(DATA FOR REVIEW)

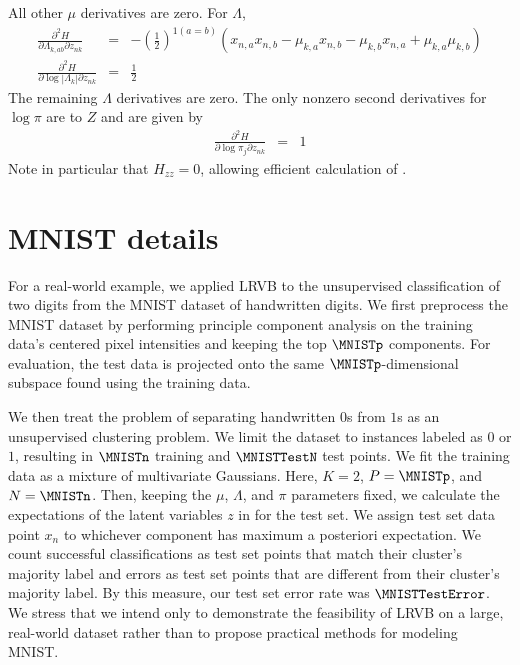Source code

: %
All other $\mu$ derivatives are zero. For $\Lambda$,
%
\begin{eqnarray*}
\frac{\partial^{2}H}{\partial\Lambda_{k,ab}\partial z_{nk}} & = & -\left(\frac{1}{2}\right)^{1(a=b)}\left(x_{n,a}x_{n,b}-\mu_{k,a}x_{n,b}-\mu_{k,b}x_{n,a}+\mu_{k,a}\mu_{k,b}\right)\\
\frac{\partial^{2}H}{\partial\log\left|\Lambda_{k}\right|\partial z_{nk}} & = & \frac{1}{2}
\end{eqnarray*}
%
The remaining $\Lambda$ derivatives are zero. The only nonzero second
derivatives for $\log\pi$ are to $Z$ and are given by
%
\begin{eqnarray*}
\frac{\partial^{2}H}{\partial\log\pi_{j}\partial z_{nk}} & = & 1
\end{eqnarray*}
%
Note in particular that $H_{zz} = 0$, allowing efficient calculation of
.

\section{MNIST details} \label{app:mnist_details}

For a real-world example,
we applied LRVB to the unsupervised classification of two digits
from the MNIST dataset of handwritten digits.
We first preprocess the MNIST dataset by performing principle component
analysis on the training data's centered pixel intensities
and keeping the top $\MNISTp$ components.
For evaluation, the test data is projected onto the same
$\MNISTp$-dimensional subspace found using the training data.

We then treat the problem of
separating handwritten $0$s from $1$s as an unsupervised clustering
problem.  We limit the dataset to instances labeled as $0$
or $1$, resulting in $\MNISTn$ training and $\MNISTTestN$ test points.
We fit the training data
as a mixture of multivariate Gaussians.  Here, $K=2$, $P=\MNISTp$, and
$N=\MNISTn$.  Then, keeping the $\mu$, $\Lambda$, and $\pi$
parameters fixed, we calculate the expectations of the
latent variables $z$ in  for the test set.
We assign test set data point $x_n$ to whichever component has
maximum a posteriori expectation.  We count successful classifications
as test set points that match their cluster's majority label
and errors as test set points that are different from their cluster's
majority label.  By this measure, our test set error rate was
$\MNISTTestError$. We stress that we intend only to demonstrate
the feasibility of LRVB on a large, real-world dataset rather than
to propose practical methods for modeling MNIST.
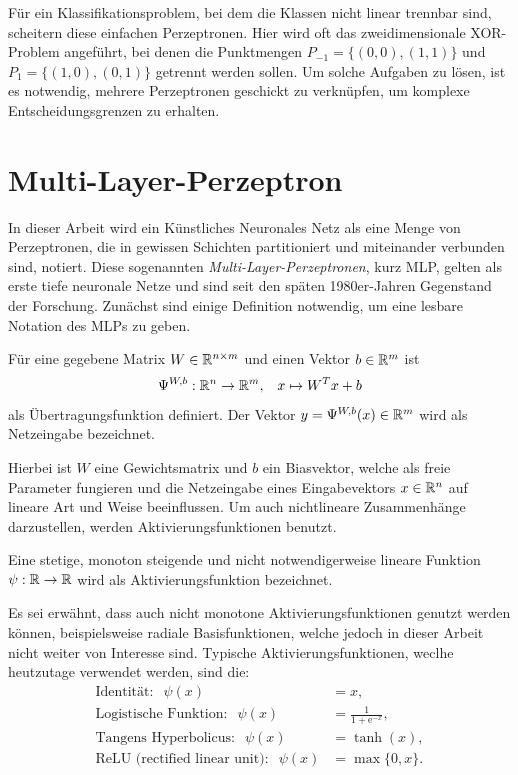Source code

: Für ein Klassifikationsproblem, bei dem die Klassen nicht linear trennbar sind, scheitern diese einfachen Perzeptronen. Hier wird oft das zweidimensionale XOR-Problem angeführt, bei denen die Punktmengen $P_{-1}=\{(0,0),(1,1)\}$ und $P_{1}=\{(1,0),(0,1)\}$ getrennt werden sollen. Um solche Aufgaben zu lösen, ist es notwendig, mehrere Perzeptronen geschickt zu verknüpfen, um komplexe Entscheidungsgrenzen zu erhalten.

\section{Multi-Layer-Perzeptron}
\label{MLP_abs}
In dieser Arbeit wird ein Künstliches Neuronales Netz als eine Menge von Perzeptronen, die in gewissen Schichten partitioniert und miteinander verbunden sind, notiert. Diese sogenannten \textit{Multi-Layer-Perzeptronen}, kurz MLP,  gelten als erste tiefe neuronale Netze und sind seit den späten 1980er-Jahren Gegenstand der Forschung\cite{bourlard1990links,bounds1988multilayer,MLPbook}. Zunächst sind einige Definition notwendig, um eine lesbare Notation des MLPs zu geben.

\begin{defi}[Übertragungsfunktion]
    \label{def_net}
    Für eine gegebene Matrix $W \in \mathbb{R}^{n \times m}$ und einen Vektor $b \in \mathbb{R}^m$ ist 
    \[ 
    \Psi^{W,b}: \mathbb{R}^n \rightarrow \mathbb{R}^m, \; \; \; x \mapsto W^T x +b
    \]
    als Übertragungsfunktion definiert. Der Vektor $y=\Psi^{W,b}(x) \in \mathbb{R}^m $ wird als Netzeingabe bezeichnet.
\end{defi}
Hierbei ist $W$ eine Gewichtsmatrix und $b$ ein Biasvektor, welche als freie Parameter fungieren und die Netzeingabe eines Eingabevektors $x \in \mathbb{R}^n$ auf lineare Art und Weise beeinflussen. Um auch nichtlineare Zusammenhänge darzustellen, werden Aktivierungsfunktionen benutzt.

\begin{defi}[Aktivierungsfunktion]
    \label{def_act_f}
    Eine stetige, monoton steigende und nicht notwendigerweise lineare Funktion $\psi: \mathbb{R} \rightarrow \mathbb{R}$ wird als Aktivierungsfunktion bezeichnet.
\end{defi}
Es sei erwähnt, dass auch nicht monotone Aktivierungsfunktionen genutzt werden können, beispielsweise radiale Basisfunktionen\cite{radialbasis}, welche jedoch in dieser Arbeit nicht weiter von Interesse sind.
Typische Aktivierungsfunktionen, weclhe heutzutage verwendet werden, sind die:
\begin{align*}
    \text{Identität}: \; \;\psi(x)&=x, \\
    \text{Logistische Funktion}: \; \;\psi(x)&=\frac{1}{1+\mathrm{e}^{-x}}, \\
    \text{Tangens Hyperbolicus}: \; \;\psi(x)&=\tanh(x), \\
    \text{ReLU (rectified linear unit)}: \; \;\psi(x)&=\max\{0,x\}.
\end{align*}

(End DATA FOR REVIEW)

### EXERCISE AIM
From the first line of the entries above through the line with "the training data.", set down each line exactly and drop the pictures.

### PROBLEM SOLUTION
Source code

: %
All other $\mu$ derivatives are zero. For $\Lambda$,
%
\begin{eqnarray*}
\frac{\partial^{2}H}{\partial\Lambda_{k,ab}\partial z_{nk}} & = & -\left(\frac{1}{2}\right)^{1(a=b)}\left(x_{n,a}x_{n,b}-\mu_{k,a}x_{n,b}-\mu_{k,b}x_{n,a}+\mu_{k,a}\mu_{k,b}\right)\\
\frac{\partial^{2}H}{\partial\log\left|\Lambda_{k}\right|\partial z_{nk}} & = & \frac{1}{2}
\end{eqnarray*}
%
The remaining $\Lambda$ derivatives are zero. The only nonzero second
derivatives for $\log\pi$ are to $Z$ and are given by
%
\begin{eqnarray*}
\frac{\partial^{2}H}{\partial\log\pi_{j}\partial z_{nk}} & = & 1
\end{eqnarray*}
%
Note in particular that $H_{zz} = 0$, allowing efficient calculation of
.

\section{MNIST details} \label{app:mnist_details}

For a real-world example,
we applied LRVB to the unsupervised classification of two digits
from the MNIST dataset of handwritten digits.
We first preprocess the MNIST dataset by performing principle component
analysis on the training data's centered pixel intensities
and keeping the top $\MNISTp$ components.
For evaluation, the test data is projected onto the same
$\MNISTp$-dimensional subspace found using the training data.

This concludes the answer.